Thursday, April 10, 2008

Stuff

Stuff: Worthless objects; refuse; junk; foolish or worthless ideas, words, etc.

I'm not often satisfied with what I have. Your stuff looks a lot better. I wish I could get my hands on it. I'm sure that I would be a lot happier if I had totally different stuff. I get bored with my old, worn-out, crappy life. How did I get stuck with so many disappointing relationships and thankless jobs and shoddy possessions?


I'm equally ill at ease with the present. It's not what I thought it would it be. If I could get out into the future a ways I would find a lot more happiness. Things would be easier and more to my liking. I don't doubt this for a minute. Or maybe I could drift back into the past and enjoy the good old days and relive the good times, like alcohol poisoning and bad drug reactions and the sweet smell of police car vinyl.

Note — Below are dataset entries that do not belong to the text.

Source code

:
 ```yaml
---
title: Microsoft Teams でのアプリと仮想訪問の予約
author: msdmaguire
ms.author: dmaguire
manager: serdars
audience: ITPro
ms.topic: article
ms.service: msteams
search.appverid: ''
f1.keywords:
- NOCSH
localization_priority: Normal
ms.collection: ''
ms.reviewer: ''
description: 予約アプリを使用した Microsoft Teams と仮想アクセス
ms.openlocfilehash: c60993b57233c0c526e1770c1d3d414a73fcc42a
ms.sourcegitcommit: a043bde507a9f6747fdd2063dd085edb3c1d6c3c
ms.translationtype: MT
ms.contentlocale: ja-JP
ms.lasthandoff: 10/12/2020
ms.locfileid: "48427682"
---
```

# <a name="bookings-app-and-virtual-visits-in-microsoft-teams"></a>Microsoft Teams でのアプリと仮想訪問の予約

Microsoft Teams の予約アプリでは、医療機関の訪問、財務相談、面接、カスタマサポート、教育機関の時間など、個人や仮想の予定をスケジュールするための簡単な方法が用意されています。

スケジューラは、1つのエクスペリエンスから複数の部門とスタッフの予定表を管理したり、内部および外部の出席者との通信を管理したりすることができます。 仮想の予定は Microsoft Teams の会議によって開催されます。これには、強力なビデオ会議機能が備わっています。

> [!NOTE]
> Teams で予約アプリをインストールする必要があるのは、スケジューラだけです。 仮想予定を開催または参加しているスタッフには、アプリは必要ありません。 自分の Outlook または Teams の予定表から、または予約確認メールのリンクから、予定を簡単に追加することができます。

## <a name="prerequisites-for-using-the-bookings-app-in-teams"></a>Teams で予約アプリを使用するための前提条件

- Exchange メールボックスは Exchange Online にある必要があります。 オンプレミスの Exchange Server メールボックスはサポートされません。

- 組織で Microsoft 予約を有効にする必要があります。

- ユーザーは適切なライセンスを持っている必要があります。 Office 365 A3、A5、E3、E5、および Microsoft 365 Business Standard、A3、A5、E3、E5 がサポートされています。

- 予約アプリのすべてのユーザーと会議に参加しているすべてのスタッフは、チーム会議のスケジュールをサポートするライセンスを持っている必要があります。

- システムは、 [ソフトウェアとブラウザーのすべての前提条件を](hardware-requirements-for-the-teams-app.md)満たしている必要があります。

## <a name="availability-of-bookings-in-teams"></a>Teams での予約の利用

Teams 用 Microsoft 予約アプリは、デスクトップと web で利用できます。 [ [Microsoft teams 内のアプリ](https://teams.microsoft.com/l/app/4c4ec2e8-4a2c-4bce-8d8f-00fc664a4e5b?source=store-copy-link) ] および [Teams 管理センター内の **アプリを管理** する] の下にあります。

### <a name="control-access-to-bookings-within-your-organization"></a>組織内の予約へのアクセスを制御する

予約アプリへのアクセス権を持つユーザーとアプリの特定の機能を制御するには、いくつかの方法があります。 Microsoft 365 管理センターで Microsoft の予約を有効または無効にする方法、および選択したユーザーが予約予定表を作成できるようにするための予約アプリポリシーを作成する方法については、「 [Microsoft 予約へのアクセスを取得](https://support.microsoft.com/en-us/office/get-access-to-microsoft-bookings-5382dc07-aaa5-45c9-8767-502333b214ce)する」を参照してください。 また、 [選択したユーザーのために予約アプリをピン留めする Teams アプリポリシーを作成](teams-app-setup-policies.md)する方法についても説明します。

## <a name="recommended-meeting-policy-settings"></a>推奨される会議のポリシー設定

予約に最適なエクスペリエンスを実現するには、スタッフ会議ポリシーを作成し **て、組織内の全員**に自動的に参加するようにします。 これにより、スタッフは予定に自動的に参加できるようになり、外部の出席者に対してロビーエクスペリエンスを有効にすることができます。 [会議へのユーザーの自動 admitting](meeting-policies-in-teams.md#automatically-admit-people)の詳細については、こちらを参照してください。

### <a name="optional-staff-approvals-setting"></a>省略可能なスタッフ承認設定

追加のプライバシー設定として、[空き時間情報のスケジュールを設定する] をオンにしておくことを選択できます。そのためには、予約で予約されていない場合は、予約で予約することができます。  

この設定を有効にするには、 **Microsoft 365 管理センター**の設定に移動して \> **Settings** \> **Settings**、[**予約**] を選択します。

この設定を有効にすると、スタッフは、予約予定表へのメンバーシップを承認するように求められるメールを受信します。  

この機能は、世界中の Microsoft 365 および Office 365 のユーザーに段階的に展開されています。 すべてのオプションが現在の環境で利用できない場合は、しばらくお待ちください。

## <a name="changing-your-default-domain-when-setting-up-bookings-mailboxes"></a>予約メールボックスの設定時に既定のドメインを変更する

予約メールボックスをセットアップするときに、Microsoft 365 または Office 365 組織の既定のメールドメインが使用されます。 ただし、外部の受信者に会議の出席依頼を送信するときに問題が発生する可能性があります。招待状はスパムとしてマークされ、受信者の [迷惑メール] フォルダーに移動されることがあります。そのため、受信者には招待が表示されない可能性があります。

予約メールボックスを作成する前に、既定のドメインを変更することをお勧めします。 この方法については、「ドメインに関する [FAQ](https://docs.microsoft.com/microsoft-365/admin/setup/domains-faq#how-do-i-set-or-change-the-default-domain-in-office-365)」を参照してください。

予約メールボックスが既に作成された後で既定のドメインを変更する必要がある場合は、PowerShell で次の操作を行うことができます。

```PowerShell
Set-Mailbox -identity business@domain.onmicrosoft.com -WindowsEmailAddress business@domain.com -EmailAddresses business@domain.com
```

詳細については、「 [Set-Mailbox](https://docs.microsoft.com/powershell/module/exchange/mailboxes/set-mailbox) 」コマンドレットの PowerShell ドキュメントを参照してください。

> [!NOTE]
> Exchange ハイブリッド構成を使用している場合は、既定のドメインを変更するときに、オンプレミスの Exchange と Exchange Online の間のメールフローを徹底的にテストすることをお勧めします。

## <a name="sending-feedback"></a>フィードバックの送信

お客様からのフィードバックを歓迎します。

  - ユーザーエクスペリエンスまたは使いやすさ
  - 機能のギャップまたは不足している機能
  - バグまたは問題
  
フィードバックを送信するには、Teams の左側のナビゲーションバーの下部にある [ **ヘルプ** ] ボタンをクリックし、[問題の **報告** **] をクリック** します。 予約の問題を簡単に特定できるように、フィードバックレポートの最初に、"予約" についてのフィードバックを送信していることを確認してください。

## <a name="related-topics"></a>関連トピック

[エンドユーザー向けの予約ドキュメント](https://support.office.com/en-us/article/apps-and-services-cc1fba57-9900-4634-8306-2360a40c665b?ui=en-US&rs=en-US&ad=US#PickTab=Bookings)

Maybe the way things are today is the best that they're ever going to be. Maybe they're never going to get any better. What if they get worse? What if they get a lot worse? What if I DIE today?!? I sure wouldn't want to spend my last day on earth complaining about the color of the leather in my Ferrari, so to speak. While I don't have an Italian supercar, I have a relatively supercar kind of life. Most of us do, when we think about it, or we have the prospects to get one.


Today is it, folks. Quit casting about restlessly for something else. Be grateful for what you have.